Nvidia admits one GPU to rule them all was a fairy tale

Nvidia is preparing to launch a new chip designed to speed up AI responses, breaking with its long-running habit of flogging the same processor for every job.
Nvidia chief executive Jensen Huang is expected to unveil a chip focused on “inference”, meaning running models rather than training them.
According to people familiar with the plans for GTC next week, the chip is the first new product to emerge from December’s $20bn deal to hire the founders of Groq, a start-up building “language processing units” tuned for high-speed answers to complex AI queries.
Three months after that deal, Nvidia is expected to debut a Groq-based LPU to sit alongside its forthcoming flagship Vera Rubin graphics processing unit. It is part of a product family meant to head off challengers and meet new kinds of AI applications.

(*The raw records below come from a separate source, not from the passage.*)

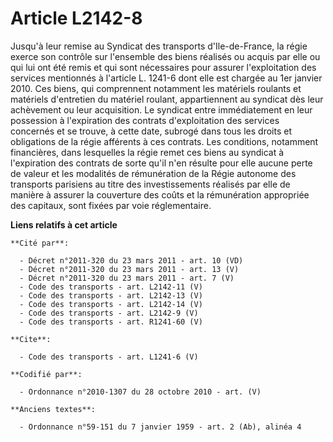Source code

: # Article L2142-8

Jusqu'à leur remise au Syndicat des transports d'Ile-de-France, la régie exerce son contrôle sur l'ensemble des biens
réalisés ou acquis par elle ou qui lui ont été remis et qui sont nécessaires pour assurer l'exploitation des services
mentionnés à l'article L. 1241-6 dont elle est chargée au 1er janvier 2010. Ces biens, qui comprennent notamment les
matériels roulants et matériels d'entretien du matériel roulant, appartiennent au syndicat dès leur achèvement ou leur
acquisition. Le syndicat entre immédiatement en leur possession à l'expiration des contrats d'exploitation des services
concernés et se trouve, à cette date, subrogé dans tous les droits et obligations de la régie afférents à ces contrats. Les
conditions, notamment financières, dans lesquelles la régie remet ces biens au syndicat à l'expiration des contrats de sorte
qu'il n'en résulte pour elle aucune perte de valeur et les modalités de rémunération de la Régie autonome des transports
parisiens au titre des investissements réalisés par elle de manière à assurer la couverture des coûts et la rémunération
appropriée des capitaux, sont fixées par voie réglementaire.

**Liens relatifs à cet article**

	**Cité par**:

	  - Décret n°2011-320 du 23 mars 2011 - art. 10 (VD)
	  - Décret n°2011-320 du 23 mars 2011 - art. 13 (V)
	  - Décret n°2011-320 du 23 mars 2011 - art. 7 (V)
	  - Code des transports - art. L2142-11 (V)
	  - Code des transports - art. L2142-13 (V)
	  - Code des transports - art. L2142-14 (V)
	  - Code des transports - art. L2142-9 (V)
	  - Code des transports - art. R1241-60 (V)

	**Cite**:

	  - Code des transports - art. L1241-6 (V)

	**Codifié par**:

	  - Ordonnance n°2010-1307 du 28 octobre 2010 - art. (V)

	**Anciens textes**:

	  - Ordonnance n°59-151 du 7 janvier 1959 - art. 2 (Ab), alinéa 4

The move lands as the world’s most valuable company gets grief from start-ups and customers, such as Google, all busy cooking up their own AI chips. This week, Meta announced a new family of four inference-focused processors.
One Silicon Valley venture investor said: “We are entering an interesting phase that is not ‘Nvidia dominant’,”
For the past three years, Nvidia’s $4.5tn market capitalisation has been built on its GPUs, which have become the backbone of generative AI. They train models such as the ones behind OpenAI’s ChatGPT.
Huang has insisted that a single system can handle training and then run the chatbots and coding tools built on top. Big Tech has spent hundreds of billions deploying these boxes while funding their own specialised silicon.
But the growing sophistication of AI tools, including “agentic” coding systems, is pushing Huang to ditch the mantra that one GPU fits every workload.
The Groq deal was worth about $20bn, according to people familiar with the transaction, making it one of the biggest deals in Nvidia’s 33-year history. It includes licensing and the hiring of key talent, including Groq founder and former Google chip executive Jonathan Ross.
Groq, which had been working with Samsung to manufacture its products, previously bragged that its LPUs were faster and more efficient than Nvidia’s GPUs for inference. Nvidia clearly listened.
Nvidia’s flagship Blackwell and Rubin systems lean on high-bandwidth memory to cope with the massive data loads that AI models fling around. But HBM is expensive and in increasingly short supply as SK Hynix and Micron struggle to keep up with demand.
The Groq-style chip will use SRam rather than the dynamic Ram used for HBM, according to people familiar with Nvidia’s plans, because SRam is more available and better suited to speeding up AI “reasoning” tasks.
Bank of America reckons that by 2030, inference will account for 75 per cent of AI data centre spending, up from about 50 per cent last year, and it expects a “broadened AI portfolio” at GTC.